We created paper popsicles to help us remember past and present participles (popsicles) for verbs. One each popsicle was a flap at the top. For the past participles they wrote the helping verbs under the flap at the top. Then they wrote the correct form of the past tense verb as it would be used with the helping verb (like "smiled" to be used with the helping verb "had"). For the present participle popsicles, there was also a flap to the right of the words where the ending "ing" was written. So for those words, they wrote several present tense verbs and then "ing" under the flap. Then they wrote the appropriate helping verb under the flap at the top (is, are, am, etc.)
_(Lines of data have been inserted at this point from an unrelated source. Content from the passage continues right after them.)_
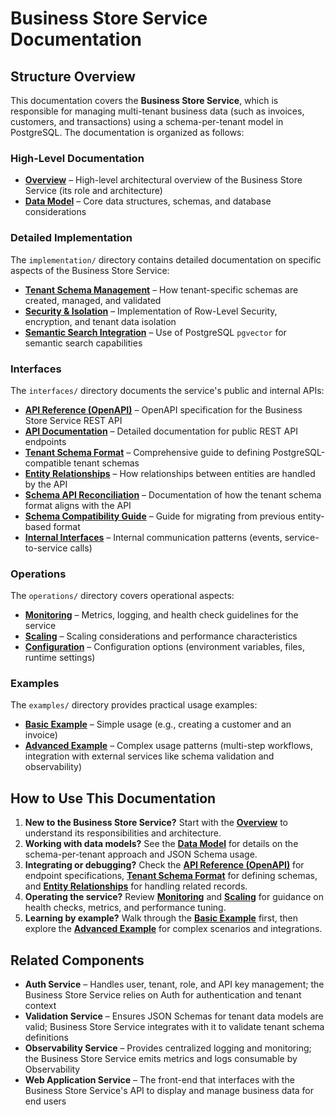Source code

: # Business Store Service Documentation

## Structure Overview

This documentation covers the **Business Store Service**, which is responsible for managing multi-tenant business data (such as invoices, customers, and transactions) using a schema-per-tenant model in PostgreSQL. The documentation is organized as follows:

### High-Level Documentation

* **[Overview](./overview.md)** – High-level architectural overview of the Business Store Service (its role and architecture)
* **[Data Model](./data_model.md)** – Core data structures, schemas, and database considerations

### Detailed Implementation

The `implementation/` directory contains detailed documentation on specific aspects of the Business Store Service:

* **[Tenant Schema Management](./implementation/tenant_schema_management.md)** – How tenant-specific schemas are created, managed, and validated
* **[Security & Isolation](./implementation/security_and_isolation.md)** – Implementation of Row-Level Security, encryption, and tenant data isolation
* **[Semantic Search Integration](./implementation/semantic_search_integration.md)** – Use of PostgreSQL `pgvector` for semantic search capabilities

### Interfaces

The `interfaces/` directory documents the service's public and internal APIs:

* **[API Reference (OpenAPI)](./interfaces/business-store-service-api.yaml)** – OpenAPI specification for the Business Store Service REST API
* **[API Documentation](./interfaces/api.md)** – Detailed documentation for public REST API endpoints
* **[Tenant Schema Format](./interfaces/tenant_db_schema_format.md)** – Comprehensive guide to defining PostgreSQL-compatible tenant schemas
* **[Entity Relationships](./interfaces/relationship_handling.md)** – How relationships between entities are handled by the API
* **[Schema API Reconciliation](./interfaces/schema_api_reconciliation.md)** – Documentation of how the tenant schema format aligns with the API
* **[Schema Compatibility Guide](./interfaces/schema_compatibility_guide.md)** – Guide for migrating from previous entity-based format
* **[Internal Interfaces](./interfaces/internal.md)** – Internal communication patterns (events, service-to-service calls)

### Operations

The `operations/` directory covers operational aspects:

* **[Monitoring](./operations/monitoring.md)** – Metrics, logging, and health check guidelines for the service
* **[Scaling](./operations/scaling.md)** – Scaling considerations and performance characteristics
* **[Configuration](./operations/configuration.md)** – Configuration options (environment variables, files, runtime settings)

### Examples

The `examples/` directory provides practical usage examples:

* **[Basic Example](./examples/basic_example.md)** – Simple usage (e.g., creating a customer and an invoice)
* **[Advanced Example](./examples/advanced_example.md)** – Complex usage patterns (multi-step workflows, integration with external services like schema validation and observability)

## How to Use This Documentation

1. **New to the Business Store Service?** Start with the **[Overview](./overview.md)** to understand its responsibilities and architecture.
2. **Working with data models?** See the **[Data Model](./data_model.md)** for details on the schema-per-tenant approach and JSON Schema usage.
3. **Integrating or debugging?** Check the **[API Reference (OpenAPI)](./interfaces/business-store-service-api.yaml)** for endpoint specifications, **[Tenant Schema Format](./interfaces/tenant_db_schema_format.md)** for defining schemas, and **[Entity Relationships](./interfaces/relationship_handling.md)** for handling related records.
4. **Operating the service?** Review **[Monitoring](./operations/monitoring.md)** and **[Scaling](./operations/scaling.md)** for guidance on health checks, metrics, and performance tuning.
5. **Learning by example?** Walk through the **[Basic Example](./examples/basic_example.md)** first, then explore the **[Advanced Example](./examples/advanced_example.md)** for complex scenarios and integrations.

## Related Components

* **Auth Service** – Handles user, tenant, role, and API key management; the Business Store Service relies on Auth for authentication and tenant context
* **Validation Service** – Ensures JSON Schemas for tenant data models are valid; Business Store Service integrates with it to validate tenant schema definitions
* **Observability Service** – Provides centralized logging and monitoring; the Business Store Service emits metrics and logs consumable by Observability
* **Web Application Service** – The front-end that interfaces with the Business Store Service's API to display and manage business data for end users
## Tuesday, February 8, 2011

### Finding the area of Circles

In this tasty (and sticky) activity, we began with fruit leather circles bought at the store. Then we lay them out on parchment paper (so they wouldn't stick) and cut them, with scissors, like a pizza into 8 pieces. Then we lay each piece next to each other in opposite directions to create a parallelogram.
Then we measured the base and the height (length and width) of the parallelogram and determined it's area. Then we laid out another circular fruit leather and measured its diameter and determined its radius. Then we learned the formula for finding the area of a circle with this silly illustration of a square pie. After we figured out the area of the uncut circle fruit leather, we compared the area with the area we got when we measured the parallelogram and it was almost the same.
The girls were happy when they got to eat the "fruit" of their labors.